[libvoikko] Aligning development of hfst-based proofing tools

Sjur Moshagen sjurnm at mac.com
Fri Sep 24 10:31:21 EEST 2010


Thanks to you both for the valuable feedback.

Den 21. sep. 2010 kl. 01.12 skrev Flammie Pirinen:

> 2010-09-20, Harri Pitkänen sanoi:
> 
>> - File name conventions: If it is expected that hyphenation lexicon
>> format is specified separately, should we have an explicit suffix in
>> the speller file name that makes it clear that this is a speller
>> archive? For example LOCALE- spl.zhfst. Or would the future
>> hyphenation lexicon be embedded within this same archive? 
> 
> In general I'd say we can leave this at the level of saying that any
> unrecognised names should be considered by implementations as
> unsupported features? This allows indeed arbitrary future extensions.
> If we want to reserve space for future file names, we could say that
> -*.hfst is the file format and * defines file type, for example,  but I
> don't know if we need to specify that yet.

Regarding whether hyphenation should be in the same or a separate archive is an open question. Some implementations basically use one and the same lexicon for encoding both the accepted language and the hyphenation patterns, whereas others separate the two. This is partly technology-based (ie the tex hyphenation patterns are clearly separate from any *spell lexicons and implementations), partly dictated by the host applications (ie in MS Office, there are separate API's and files for spellers and hyphenators, even thouth the present (non-hfst-based) Sámi speller and hyphenation lexicons are one and the same).

I tend to think that it will be a cleaner setup if we separate the two in different files, even though this might in some cases duplicate information or files. That would also entail that we would write a separate (but obviously quite similar) specification for the hyphenation file.

>> - Similarly some way of specifying some variants (standard
>> vocabulary, medical vocabulary etc.) would be needed. Within this
>> specification BCP 47 private use subtags in the locale string could
>> be used for this purpose. Even then we would need to give at least a
>> recommended naming scheme so that medical vocabularies for different
>> languages could be detected without human help.
> 
> This is something that is very useful. Also it may be possible to
> separate dictionaries from the one used in  accepting and suggesting,
> usually latter  can be a bit more restricted for practical purposes
> (obscenities, special dictionaries). (Of course also possible with
> analyzer approach).

Good points.

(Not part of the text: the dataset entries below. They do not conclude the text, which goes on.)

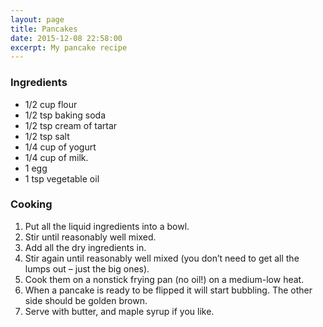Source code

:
 ```yaml
---
layout: page
title: Pancakes
date: 2015-12-08 22:58:00
excerpt: My pancake recipe
---
```


### Ingredients

* 1/2 cup flour
* 1/2 tsp baking soda
* 1/2 tsp cream of tartar
* 1/2 tsp salt
* 1/4 cup of yogurt
* 1/4 cup of milk.
* 1 egg
* 1 tsp vegetable oil

### Cooking

1. Put all the liquid ingredients into a bowl.
2. Stir until reasonably well mixed.
3. Add all the dry ingredients in. 
4. Stir again until reasonably well mixed (you don’t need to get all the lumps out – just the big ones).
5. Cook them on a nonstick frying pan (no oil!) on a medium-low heat.
6. When a pancake is ready to be flipped it will start bubbling. The other side should be golden brown.
7. Serve with butter, and maple syrup if you like.
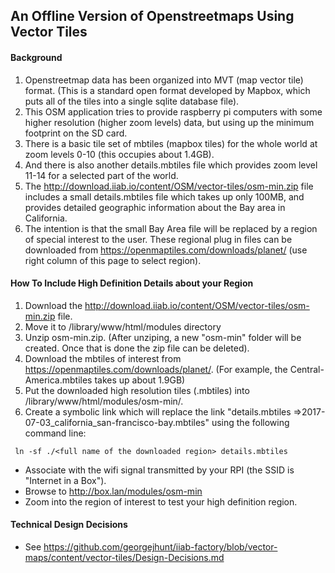 ## An Offline Version of Openstreetmaps Using Vector Tiles
#### Background
1. Openstreetmap data has been organized into MVT (map vector tile) format. (This is a standard open format developed by Mapbox, which puts all of the tiles into a single sqlite database file).
1. This OSM application tries to provide raspberry pi computers with some higher resolution (higher zoom levels) data, but using up the minimum footprint on the SD card.
1. There is a basic tile set of mbtiles (mapbox tiles) for the whole world at zoom levels 0-10 (this occupies about 1.4GB).
1. And there is also another details.mbtiles file which provides zoom level 11-14 for a selected part of the world.
1. The http://download.iiab.io/content/OSM/vector-tiles/osm-min.zip file includes a small details.mbtiles file which takes up only 100MB, and provides detailed geographic information about the Bay area in California.
1. The intention is that the small Bay Area file will be replaced by a region of special interest to the user. These regional plug in files can be downloaded from https://openmaptiles.com/downloads/planet/ (use right column of this page to select region).
#### How To Include High Definition Details about your Region
1. Download the http://download.iiab.io/content/OSM/vector-tiles/osm-min.zip file.
1. Move it to /library/www/html/modules directory
1. Unzip osm-min.zip. (After unziping, a new "osm-min" folder will be created. Once that is done the zip file can be deleted).
1. Download the mbtiles of interest from https://openmaptiles.com/downloads/planet/. (For example, the Central-America.mbtiles takes up about 1.9GB)
1. Put the downloaded high resolution tiles (<region>.mbtiles) into /library/www/html/modules/osm-min/.
1. Create a symbolic link which will replace the link "details.mbtiles =>2017-07-03_california_san-francisco-bay.mbtiles" using the following command line:
```
 ln -sf ./<full name of the downloaded region> details.mbtiles
 ```
 * Associate with the wifi signal transmitted by your RPI (the SSID is "Internet in a Box").
 * Browse to http://box.lan/modules/osm-min
 * Zoom into the region of interest to test your high definition region.
 #### Technical Design Decisions
 * See https://github.com/georgejhunt/iiab-factory/blob/vector-maps/content/vector-tiles/Design-Decisions.md
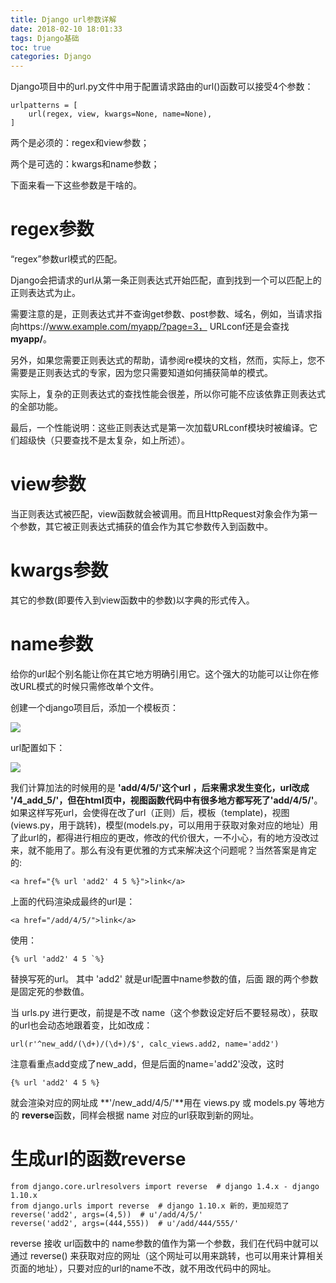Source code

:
 ```yaml
---
title: Django url参数详解
date: 2018-02-10 18:01:33
tags: Django基础
toc: true
categories: Django
---
```

Django项目中的url.py文件中用于配置请求路由的url()函数可以接受4个参数：

	urlpatterns = [
		url(regex, view, kwargs=None, name=None),
	]


两个是必须的：regex和view参数；

两个是可选的：kwargs和name参数；

下面来看一下这些参数是干啥的。

<!--more-->

# regex参数
“regex”参数url模式的匹配。

Django会把请求的url从第一条正则表达式开始匹配，直到找到一个可以匹配上的正则表达式为止。

需要注意的是，正则表达式并不查询get参数、post参数、域名，例如，当请求指向https://www.example.com/myapp/?page=3， URLconf还是会查找**myapp/**。

另外，如果您需要正则表达式的帮助，请参阅re模块的文档，然而，实际上，您不需要是正则表达式的专家，因为您只需要知道如何捕获简单的模式。

实际上，复杂的正则表达式的查找性能会很差，所以你可能不应该依靠正则表达式的全部功能。

最后，一个性能说明：这些正则表达式是第一次加载URLconf模块时被编译。它们超级快（只要查找不是太复杂，如上所述）。

# view参数
当正则表达式被匹配，view函数就会被调用。而且HttpRequest对象会作为第一个参数，其它被正则表达式捕获的值会作为其它参数传入到函数中。

# kwargs参数
其它的参数(即要传入到view函数中的参数)以字典的形式传入。

# name参数
给你的url起个别名能让你在其它地方明确引用它。这个强大的功能可以让你在修改URL模式的时候只需修改单个文件。

创建一个django项目后，添加一个模板页：

![](https://i.imgur.com/iq5xDcA.png)

url配置如下：

![](https://i.imgur.com/SCmF2Cw.png)

我们计算加法的时候用的是 **'add/4/5/'**这个url ，后来需求发生变化，url改成 **'/4_add_5/'**，但在html页中，视图函数代码中有很多地方都写死了**'add/4/5/'**。如果这样写死url，会使得在改了url（正则）后，模板（template)，视图(views.py，用于跳转)，模型(models.py，可以用用于获取对象对应的地址）用了此url的，都得进行相应的更改，修改的代价很大，一不小心，有的地方没改过来，就不能用了。那么有没有更优雅的方式来解决这个问题呢？当然答案是肯定的:

	<a href="{% url 'add2' 4 5 %}">link</a>

上面的代码渲染成最终的url是：

	<a href="/add/4/5/">link</a>

使用：

	{% url 'add2' 4 5 `%}
替换写死的url。 其中 'add2' 就是url配置中name参数的值，后面 跟的两个参数是固定死的参数值。

当 urls.py 进行更改，前提是不改 name（这个参数设定好后不要轻易改），获取的url也会动态地跟着变，比如改成：

	url(r'^new_add/(\d+)/(\d+)/$', calc_views.add2, name='add2')

注意看重点add变成了new_add，但是后面的name='add2'没改，这时 

	{% url 'add2' 4 5 %}
就会渲染对应的网址成 **'/new_add/4/5/'**用在 views.py 或 models.py 等地方的 **reverse**函数，同样会根据 name 对应的url获取到新的网址。

# 生成url的函数reverse

	from django.core.urlresolvers import reverse  # django 1.4.x - django 1.10.x  
	from django.urls import reverse  # django 1.10.x 新的，更加规范了  
	reverse('add2', args=(4,5))  # u'/add/4/5/'  
	reverse('add2', args=(444,555))  # u'/add/444/555/'

reverse 接收 url函数中的 name参数的值作为第一个参数，我们在代码中就可以通过 reverse() 来获取对应的网址（这个网址可以用来跳转，也可以用来计算相关页面的地址），只要对应的url的name不改，就不用改代码中的网址。




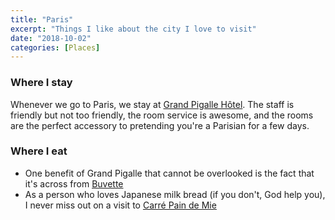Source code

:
 ```yaml
---
title: "Paris"
excerpt: "Things I like about the city I love to visit"
date: "2018-10-02"
categories: [Places]
---
```

### Where I stay
Whenever we go to Paris, we stay at [Grand Pigalle Hôtel](https://www.grandpigalle.com/). The staff is friendly but not too friendly, the room service is awesome, and the rooms are the perfect accessory to pretending you're a Parisian for a few days.

### Where I eat
- One benefit of Grand Pigalle that cannot be overlooked is the fact that it's across from [Buvette](https://ilovebuvette.com)
- As a person who loves Japanese milk bread (if you don't, God help you), I never miss out on a visit to [Carré Pain de Mie](https://en.carrepaindemie.com)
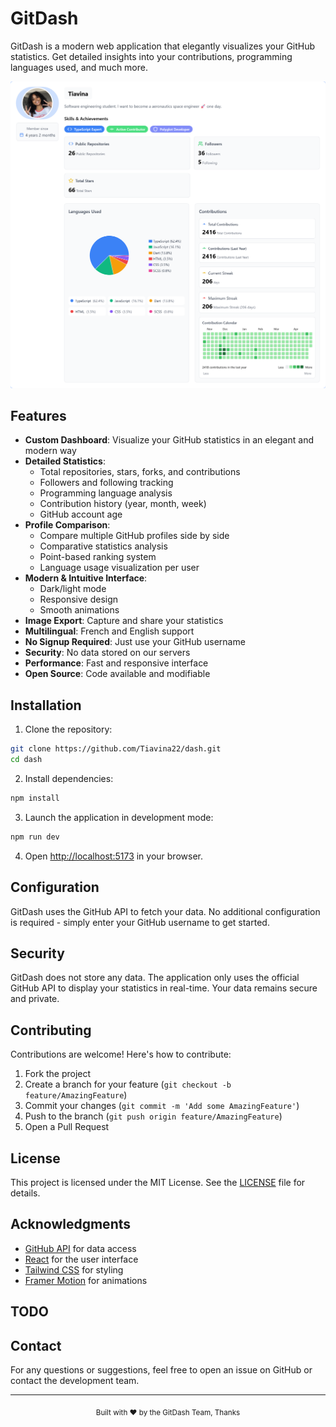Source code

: # GitDash

GitDash is a modern web application that elegantly visualizes your GitHub statistics. Get detailed insights into your contributions, programming languages used, and much more.

![GitDash Preview](/public/capture/Tiavina22-stats.png)

## Features

- **Custom Dashboard**: Visualize your GitHub statistics in an elegant and modern way
- **Detailed Statistics**:
  - Total repositories, stars, forks, and contributions
  - Followers and following tracking
  - Programming language analysis
  - Contribution history (year, month, week)
  - GitHub account age
- **Profile Comparison**:
  - Compare multiple GitHub profiles side by side
  - Comparative statistics analysis
  - Point-based ranking system
  - Language usage visualization per user
- **Modern & Intuitive Interface**:
  - Dark/light mode
  - Responsive design
  - Smooth animations
- **Image Export**: Capture and share your statistics
- **Multilingual**: French and English support
- **No Signup Required**: Just use your GitHub username
- **Security**: No data stored on our servers
- **Performance**: Fast and responsive interface
- **Open Source**: Code available and modifiable

## Installation

1. Clone the repository:
```bash
git clone https://github.com/Tiavina22/dash.git
cd dash
```

2. Install dependencies:
```bash
npm install
```

3. Launch the application in development mode:
```bash
npm run dev
```

4. Open [http://localhost:5173](http://localhost:5173) in your browser.

## Configuration

GitDash uses the GitHub API to fetch your data. No additional configuration is required - simply enter your GitHub username to get started.

## Security

GitDash does not store any data. The application only uses the official GitHub API to display your statistics in real-time. Your data remains secure and private.

## Contributing

Contributions are welcome! Here's how to contribute:

1. Fork the project
2. Create a branch for your feature (`git checkout -b feature/AmazingFeature`)
3. Commit your changes (`git commit -m 'Add some AmazingFeature'`)
4. Push to the branch (`git push origin feature/AmazingFeature`)
5. Open a Pull Request

## License

This project is licensed under the MIT License. See the [LICENSE](LICENSE) file for details.

## Acknowledgments

- [GitHub API](https://docs.github.com/en/rest) for data access
- [React](https://reactjs.org/) for the user interface
- [Tailwind CSS](https://tailwindcss.com/) for styling
- [Framer Motion](https://www.framer.com/motion/) for animations

## TODO



## Contact

For any questions or suggestions, feel free to open an issue on GitHub or contact the development team.

---

<div align="center">
  <sub>Built with ❤️ by the GitDash Team, Thanks</sub>
</div> 
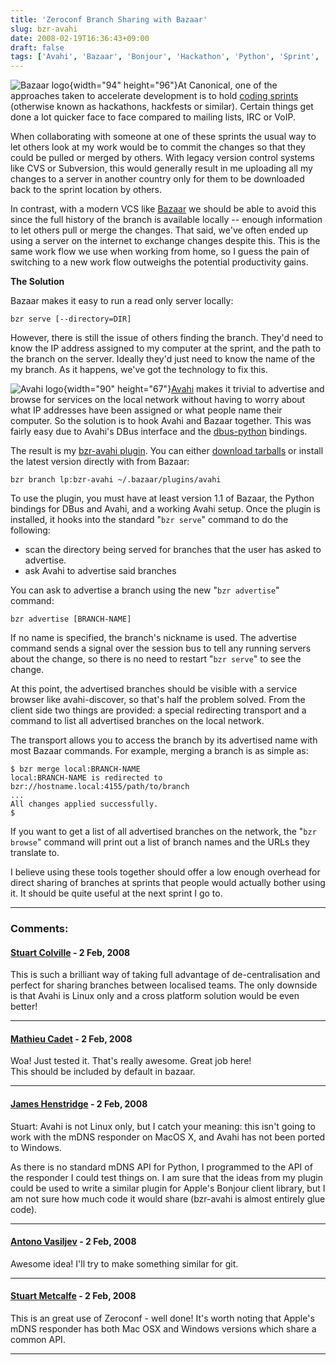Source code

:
 ```yaml
---
title: 'Zeroconf Branch Sharing with Bazaar'
slug: bzr-avahi
date: 2008-02-19T16:36:43+09:00
draft: false
tags: ['Avahi', 'Bazaar', 'Bonjour', 'Hackathon', 'Python', 'Sprint', 'Zeroconf']
---
```


![Bazaar
logo](http://blogs.gnome.org/jamesh/files/2008/02/bazaar-logo.png){width="94"
height="96"}At Canonical, one of the approaches taken to accelerate
development is to hold [coding
sprints](http://en.wikipedia.org/wiki/Hackathon#Sprints) (otherwise
known as hackathons, hackfests or similar). Certain things get done a
lot quicker face to face compared to mailing lists, IRC or VoIP.

When collaborating with someone at one of these sprints the usual way to
let others look at my work would be to commit the changes so that they
could be pulled or merged by others. With legacy version control systems
like CVS or Subversion, this would generally result in me uploading all
my changes to a server in another country only for them to be downloaded
back to the sprint location by others.

In contrast, with a modern VCS like [Bazaar](http://bazaar-vcs.org/) we
should be able to avoid this since the full history of the branch is
available locally -- enough information to let others pull or merge the
changes. That said, we\'ve often ended up using a server on the internet
to exchange changes despite this. This is the same work flow we use when
working from home, so I guess the pain of switching to a new work flow
outweighs the potential productivity gains.

**The Solution**

Bazaar makes it easy to run a read only server locally:

    bzr serve [--directory=DIR]

However, there is still the issue of others finding the branch. They\'d
need to know the IP address assigned to my computer at the sprint, and
the path to the branch on the server. Ideally they\'d just need to know
the name of the my branch. As it happens, we\'ve got the technology to
fix this.

![Avahi
logo](http://blogs.gnome.org/jamesh/files/2008/02/avahi-logo.png){width="90"
height="67"}[Avahi](http://avahi.org/) makes it trivial to advertise and
browse for services on the local network without having to worry about
what IP addresses have been assigned or what people name their computer.
So the solution is to hook Avahi and Bazaar together. This was fairly
easy due to Avahi\'s DBus interface and the
[dbus-python](http://dbus.freedesktop.org/doc/dbus-python/) bindings.

The result is my [bzr-avahi
plugin](https://launchpad.net/bzr-avahi "Bazaar/Avahi mDNS Plugin"). You
can either [download
tarballs](https://launchpad.net/bzr-avahi/+download) or install the
latest version directly with from Bazaar:

    bzr branch lp:bzr-avahi ~/.bazaar/plugins/avahi

To use the plugin, you must have at least version 1.1 of Bazaar, the
Python bindings for DBus and Avahi, and a working Avahi setup. Once the
plugin is installed, it hooks into the standard \"`bzr serve`\" command
to do the following:

-   scan the directory being served for branches that the user has asked
    to advertise.
-   ask Avahi to advertise said branches

You can ask to advertise a branch using the new \"`bzr advertise`\"
command:

    bzr advertise [BRANCH-NAME]

If no name is specified, the branch\'s nickname is used. The advertise
command sends a signal over the session bus to tell any running servers
about the change, so there is no need to restart \"`bzr serve`\" to see
the change.

At this point, the advertised branches should be visible with a service
browser like avahi-discover, so that\'s half the problem solved. From
the client side two things are provided: a special redirecting transport
and a command to list all advertised branches on the local network.

The transport allows you to access the branch by its advertised name
with most Bazaar commands. For example, merging a branch is as simple
as:

    $ bzr merge local:BRANCH-NAME
    local:BRANCH-NAME is redirected to bzr://hostname.local:4155/path/to/branch
    ...
    All changes applied successfully.
    $

If you want to get a list of all advertised branches on the network, the
\"`bzr browse`\" command will print out a list of branch names and the
URLs they translate to.

I believe using these tools together should offer a low enough overhead
for direct sharing of branches at sprints that people would actually
bother using it. It should be quite useful at the next sprint I go to.

---
### Comments:
#### [Stuart Colville](http://muffinresearch.co.uk/) - <time datetime="2008-02-19 17:28:55">2 Feb, 2008</time>

This is such a brilliant way of taking full advantage of
de-centralisation and perfect for sharing branches between localised
teams. The only downside is that Avahi is Linux only and a cross
platform solution would be even better!

---
#### [Mathieu Cadet](http://athrun.myopenid.com/) - <time datetime="2008-02-19 19:15:07">2 Feb, 2008</time>

Woa! Just tested it. That\'s really awesome. Great job here!\
This should be included by default in bazaar.

---
#### [James Henstridge](http://blogs.gnome.org/jamesh/) - <time datetime="2008-02-19 19:29:59">2 Feb, 2008</time>

Stuart: Avahi is not Linux only, but I catch your meaning: this isn\'t
going to work with the mDNS responder on MacOS X, and Avahi has not been
ported to Windows.

As there is no standard mDNS API for Python, I programmed to the API of
the responder I could test things on. I am sure that the ideas from my
plugin could be used to write a similar plugin for Apple\'s Bonjour
client library, but I am not sure how much code it would share
(bzr-avahi is almost entirely glue code).

---
#### [Antono Vasiljev](http://antono.info/) - <time datetime="2008-02-19 20:19:17">2 Feb, 2008</time>

Awesome idea! I\'ll try to make something similar for git.

---
#### [Stuart Metcalfe](http://origa.me.uk/openid/) - <time datetime="2008-02-19 21:17:55">2 Feb, 2008</time>

This is an great use of Zeroconf - well done! It\'s worth noting that
Apple\'s mDNS responder has both Mac OSX and Windows versions which
share a common API.

---
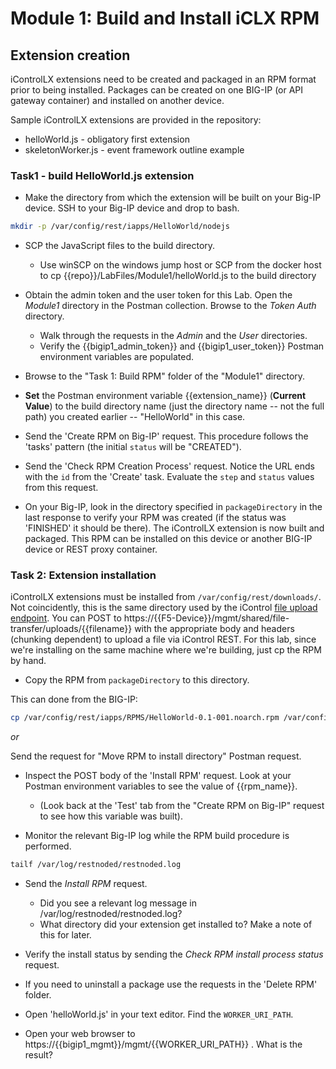 # Module 1: Build and Install iCLX RPM


## Extension creation
iControlLX extensions need to be created and packaged in an RPM format prior to being installed. Packages can be created on one BIG-IP (or API gateway container) and installed on another device.  

Sample iControlLX extensions are provided in the repository:
  * helloWorld.js - obligatory first extension
  * skeletonWorker.js - event framework outline example

### Task1 - build HelloWorld.js extension
* Make the directory from which the extension will be built on your Big-IP device. SSH to your Big-IP device and drop to bash.


```bash
mkdir -p /var/config/rest/iapps/HelloWorld/nodejs
```

* SCP the JavaScript files to the build directory.
  * Use winSCP on the windows jump host or SCP from the docker host to cp {{repo}}/LabFiles/Module1/helloWorld.js to the build directory

 
* Obtain the admin token and the user token for this Lab. Open the _Module1_ directory in the Postman collection. Browse to the _Token Auth_ directory. 
    * Walk through the requests in the _Admin_ and the _User_ directories. 
    * Verify the {{bigip1_admin_token}} and {{bigip1_user_token}} Postman environment variables are populated.


* Browse to the "Task 1: Build RPM" folder of the "Module1" directory.


* __Set__ the Postman environment variable {{extension_name}} (__Current Value__) to the build directory name (just the directory name -- not the full path) you created earlier -- "HelloWorld" in this case.


* Send the 'Create RPM on Big-IP' request. This procedure follows the 'tasks' pattern (the initial ```status``` will be "CREATED").


* Send the 'Check RPM Creation Process' request. Notice the URL ends with the ```id``` from the 'Create' task. Evaluate the ```step``` and ```status``` values from this request.

* On your Big-IP, look in the directory specified in ```packageDirectory``` in the last response to verify your RPM was created (if the status was 'FINISHED' it should be there). The iControlLX extension is now built and packaged. This RPM can be installed on this device or another BIG-IP device or REST proxy container.

### Task 2: Extension installation
iControlLX extensions must be installed from ```/var/config/rest/downloads/```. Not coincidently, this is the same directory used by the iControl [file upload endpoint](https://devcentral.f5.com/wiki/iControl.File_transfer_resource_APIs.ashx). You can POST to https://{{F5-Device}}/mgmt/shared/file-transfer/uploads/{{filename}} with the appropriate body and headers (chunking dependent) to upload a file via iControl REST. For this lab, since we're installing on the same machine where we're building, just cp the RPM by hand.

* Copy the RPM from ```packageDirectory``` to this directory.

This can done from the BIG-IP:

```bash 
cp /var/config/rest/iapps/RPMS/HelloWorld-0.1-001.noarch.rpm /var/config/rest/downloads/
```

_or_

Send the request for "Move RPM to install directory" Postman request.


* Inspect the POST body of the 'Install RPM' request. Look at your Postman environment variables to see the value of {{rpm_name}}. 
    * (Look back at the 'Test' tab from the "Create RPM on Big-IP" request to see how this variable was built). 

* Monitor the relevant Big-IP log while the RPM build procedure is performed.
 
```bash
tailf /var/log/restnoded/restnoded.log
```

* Send the _Install RPM_ request.
    * Did you see a relevant log message in /var/log/restnoded/restnoded.log?
    * What directory did your extension get installed to? Make a note of this for later.

* Verify the install status by sending the _Check RPM install process status_ request.

* If you need to uninstall a package use the requests in the 'Delete RPM' folder.

* Open 'helloWorld.js' in your text editor. Find the ```WORKER_URI_PATH```. 

* Open your web browser to https://{{bigip1_mgmt}}/mgmt/{{WORKER_URI_PATH}} . What is the result?

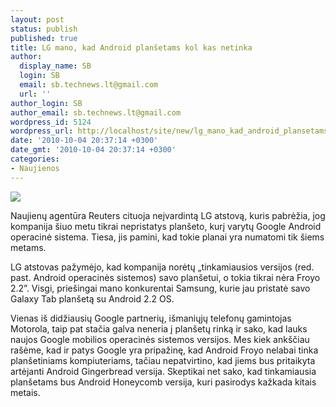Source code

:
 ```yaml
---
layout: post
status: publish
published: true
title: LG mano, kad Android planšetams kol kas netinka
author:
  display_name: SB
  login: SB
  email: sb.technews.lt@gmail.com
  url: ''
author_login: SB
author_email: sb.technews.lt@gmail.com
wordpress_id: 5124
wordpress_url: http://localhost/site/new/lg_mano_kad_android_plansetams_kol_kas_netinka/
date: '2010-10-04 20:37:14 +0300'
date_gmt: '2010-10-04 20:37:14 +0300'
categories:
- Naujienos
---
```

<div class="imgright"><img src="http://www.ipix.lt/images/97574522.jpg"  /></div>
<p>Naujienų agentūra Reuters cituoja neįvardintą LG atstovą, kuris pabrėžia, jog kompanija šiuo metu tikrai nepristatys planšeto, kurį varytų Google Android operacinė sistema. Tiesa, jis pamini, kad tokie planai yra numatomi tik šiems metams.</p>
<p>LG atstovas pažymėjo, kad kompanija norėtų „tinkamiausios versijos (red. past. Android operacinės sistemos) savo planšetui, o tokia tikrai nėra Froyo 2.2”. Visgi, priešingai mano konkurentai Samsung, kurie jau pristatė savo Galaxy Tab planšetą su Android 2.2 OS.</p>
<p>Vienas iš didžiausių Google partnerių, išmaniųjų telefonų gamintojas Motorola, taip pat stačia galva neneria į planšetų rinką ir sako, kad lauks naujos Google mobilios operacinės sistemos versijos. Mes kiek ankščiau rašėme, kad ir patys Google yra pripažinę, kad Android Froyo nelabai tinka planšetiniams kompiuteriams, tačiau nepatvirtino, kad jiems bus pritaikyta artėjanti Android Gingerbread versija. Skeptikai net sako, kad tinkamiausia planšetams bus Android Honeycomb versija, kuri pasirodys kažkada kitais metais.<br /></p>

It should also be possible to add specialised dictionaries as a separate archive file, so that one wouldn't need to redistribute the whole package just to add one specialised dictionary, or build many separate archives for different combinations of general and specialisted dictionaries.

>> - Specification for the exact file format of HFST transducers (both
>> one and two level) should be included at least by reference. In
>> particular if there are multiple versions of these we need to know
>> which format versions an implementation must support. Preferably just
>> one format unless there are technical reasons such as memory/speed
>> tradeoffs that justify supporting multiple formats.
> 
> I'd leave it at requiring HFST 3 metadata header with strong suggestion
> towards optimized lookup weighted.

Tommi's suggestion seems fine, but it would be good for (backwards) compatibility checks that this is specified in the index.xml file.

[Side note: requiring HFST 3 headers presupposes that HFST 3 is available on relevant plattforms - any plans for the public release of it? There are still build problems on the Mac;) ]

I will update the specification draft based on your feedback, and announce the new draft version when I'm done.